After an evaluation, GNOME has moved from Bugzilla to GitLab. Learn more about GitLab.
No new issues can be reported in GNOME Bugzilla anymore.
To report an issue in a GNOME project, go to GNOME GitLab.
Do not go to GNOME Gitlab for: Bluefish, Doxygen, GnuCash, GStreamer, java-gnome, LDTP, NetworkManager, Tomboy.
Bug 719880 - feather selection causes segmentation fault (SIGSEGV)
feather selection causes segmentation fault (SIGSEGV)
Status: RESOLVED FIXED
Product: GEGL
Classification: Other
Component: GeglBuffer
git master
Other All
: Normal critical
: ---
Assigned To: Default Gegl Component Owner
Default Gegl Component Owner
Depends on:
Blocks:
 
 
Reported: 2013-12-05 05:30 UTC by liam
Modified: 2014-03-17 02:05 UTC
See Also:
GNOME target: ---
GNOME version: ---


Attachments
Patch to fix segmentation fault on a feather selection on a huge canvas. (5.78 KB, patch)
2013-12-06 13:05 UTC, Jehan
none Details | Review
New patch (5.13 KB, patch)
2013-12-07 08:48 UTC, Jehan
none Details | Review

Description liam 2013-12-05 05:30:43 UTC
To reproduce:

1. create a new image,
   8-bit colour
   4928x27213 pixels in size
   (I experimented a bit with other sizes, but I think it
    might be the image size modulo the tile size or something)

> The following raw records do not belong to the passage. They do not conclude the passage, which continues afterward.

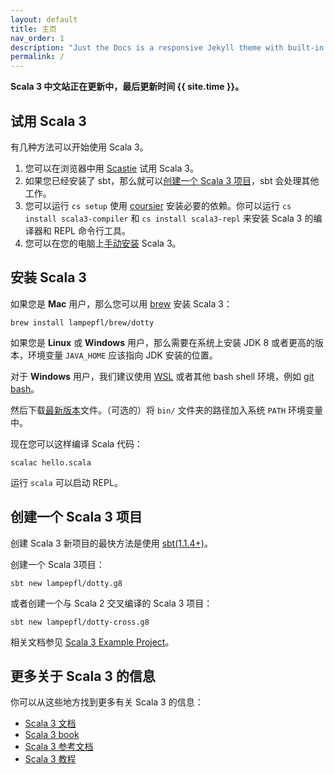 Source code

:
 ```yaml
---
layout: default
title: 主页
nav_order: 1
description: "Just the Docs is a responsive Jekyll theme with built-in search that is easily customizable and hosted on GitHub Pages."
permalink: /
---
```

**Scala 3 中文站正在更新中，最后更新时间 {{ site.time }}。**

## 试用 Scala 3

有几种方法可以开始使用 Scala 3。

1. 您可以在浏览器中用 [Scastie](https://scastie.scala-lang.org/?target=dotty) 试用 Scala 3。
2. 如果您已经安装了 sbt，那么就可以[创建一个 Scala 3 项目](#%E5%88%9B%E5%BB%BA%E4%B8%80%E4%B8%AA-scala-3-%E9%A1%B9%E7%9B%AE)，sbt 会处理其他工作。
3. 您可以运行 `cs setup` 使用 [coursier](https://get-coursier.io/) 安装必要的依赖。你可以运行 `cs install scala3-compiler` 和 `cs install scala3-repl` 来安装 Scala 3 的编译器和 REPL 命令行工具。
4. 您可以在您的电脑上[手动安装](#%E5%AE%89%E8%A3%85-scala-3) Scala 3。

## 安装 Scala 3

如果您是 **Mac** 用户，那么您可以用 [brew](https://brew.sh/) 安装 Scala 3：

```
brew install lampepfl/brew/dotty
```

如果您是 **Linux** 或 **Windows** 用户，那么需要在系统上安装 JDK 8 或者更高的版本，环境变量 `JAVA_HOME` 应该指向 JDK 安装的位置。

对于 **Windows** 用户，我们建议使用 [WSL](https://docs.microsoft.com/en-us/windows/wsl/install-win10) 或者其他 bash shell 环境，例如 [git bash](https://gitforwindows.org/)。

然后下载[最新版本](https://github.com/lampepfl/dotty/releases)文件。（可选的）将 `bin/` 文件夹的路径加入系统 `PATH` 环境变量中。

现在您可以这样编译 Scala 代码：

```
scalac hello.scala
```

运行 `scala` 可以启动 REPL。

## 创建一个 Scala 3 项目

创建 Scala 3 新项目的最快方法是使用 [sbt(1.1.4+)](http://www.scala-sbt.org/)。

创建一个 Scala 3项目：

```
sbt new lampepfl/dotty.g8
```

或者创建一个与 Scala 2 交叉编译的 Scala 3 项目：

```
sbt new lampepfl/dotty-cross.g8
```

相关文档参见 [Scala 3 Example Project](https://github.com/scala/scala3-example-project)。

## 更多关于 Scala 3 的信息

你可以从这些地方找到更多有关 Scala 3 的信息：

* [Scala 3 文档](https://docs.scala-lang.org/scala3/)
* [Scala 3 book](https://docs.scala-lang.org/scala3/book/introduction.html)
* [Scala 3 参考文档](https://dotty.epfl.ch/docs/index.html)
* [Scala 3 教程](https://docs.scala-lang.org/scala3/guides.html)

2. use the rectangle tool to make a selection

3. feather the selection (I used a radius of 100 but I think any value does it).



/home/lee/opt/bin/gimp-2.9: fatal error: Segmentation fault
/home/lee/opt/bin/gimp-2.9 (pid:14678): [E]xit, [H]alt, show [S]tack trace or [P]roceed: s
  • #0 waitpid
    from /lib64/libpthread.so.0
  • #1 g_on_error_stack_trace
  • #2 g_on_error_query
    from /lib64/libglib-2.0.so.0
  • #3 gimp_eek
  • #4 gimp_fatal_error
  • #5 gimp_sigfatal_handler
  • #6 <signal handler called>
  • #7 conv_rgbaF_linear_rgbAF_linear
  • #8 babl_conversion_linear_process
  • #9 babl_conversion_process
  • #10 process_conversion_path
  • #11 babl_fish_path_process
  • #12 babl_fish_process
  • #13 babl_process
  • #14 gegl_buffer_iterate_read_simple
  • #15 gegl_buffer_iterate_read_abyss_color
  • #16 gegl_buffer_iterate_read_dispatch
  • #17 gegl_buffer_get_unlocked
  • #18 iir_young_hor_blur
  • #19 process
  • #20 gegl_operation_filter_process
  • #21 gegl_graph_process
  • #22 gegl_eval_manager_apply
  • #23 gegl_node_apply_roi
  • #24 gegl_node_blit
  • #25 gimp_gegl_apply_operation
  • #26 gimp_gegl_apply_gaussian_blur
  • #27 gimp_channel_real_feather
  • #28 select_feather_callback
  • #29 size_query_box_response
  • #30 g_closure_invoke
    from /lib64/libgobject-2.0.so.0
  • #31 signal_emit_unlocked_R
  • #32 g_signal_emit_valist
  • #33 g_signal_emit
    from /lib64/libgobject-2.0.so.0
  • #34 _g_closure_invoke_va
  • #35 g_signal_emit_valist
  • #36 g_signal_emit
    from /lib64/libgobject-2.0.so.0
  • #37 gtk_real_button_released
  • #38 g_closure_invoke
    from /lib64/libgobject-2.0.so.0
  • #39 signal_emit_unlocked_R
  • #40 g_signal_emit_valist
  • #41 g_signal_emit
    from /lib64/libgobject-2.0.so.0
  • #42 gtk_button_button_release
  • #43 _gtk_marshal_BOOLEAN__BOXED
  • #44 g_closure_invoke
    from /lib64/libgobject-2.0.so.0
  • #45 signal_emit_unlocked_R
  • #46 g_signal_emit_valist
  • #47 g_signal_emit
    from /lib64/libgobject-2.0.so.0
  • #48 gtk_widget_event_internal
  • #49 gtk_propagate_event
  • #50 gtk_main_do_event
    from /lib64/libgtk-x11-2.0.so.0
  • #51 gdk_event_dispatch
    from /lib64/libgdk-x11-2.0.so.0
  • #52 g_main_context_dispatch
  • #53 g_main_context_iterate.isra.24
  • #54 g_main_loop_run
    from /lib64/libglib-2.0.so.0
  • #55 app_run
  • #56 main
    at main.c line 438

(script-fu:15328): LibGimpBase-WARNING **: script-fu: gimp_wire_read(): error
Comment 1 Jehan 2013-12-05 09:15:01 UTC
Just saying I can reproduce it every time by following the above procedure.
I'll see if I can find the issue.
Comment 2 Jehan 2013-12-05 12:21:00 UTC
It seems I've found the issue: an integer overflow.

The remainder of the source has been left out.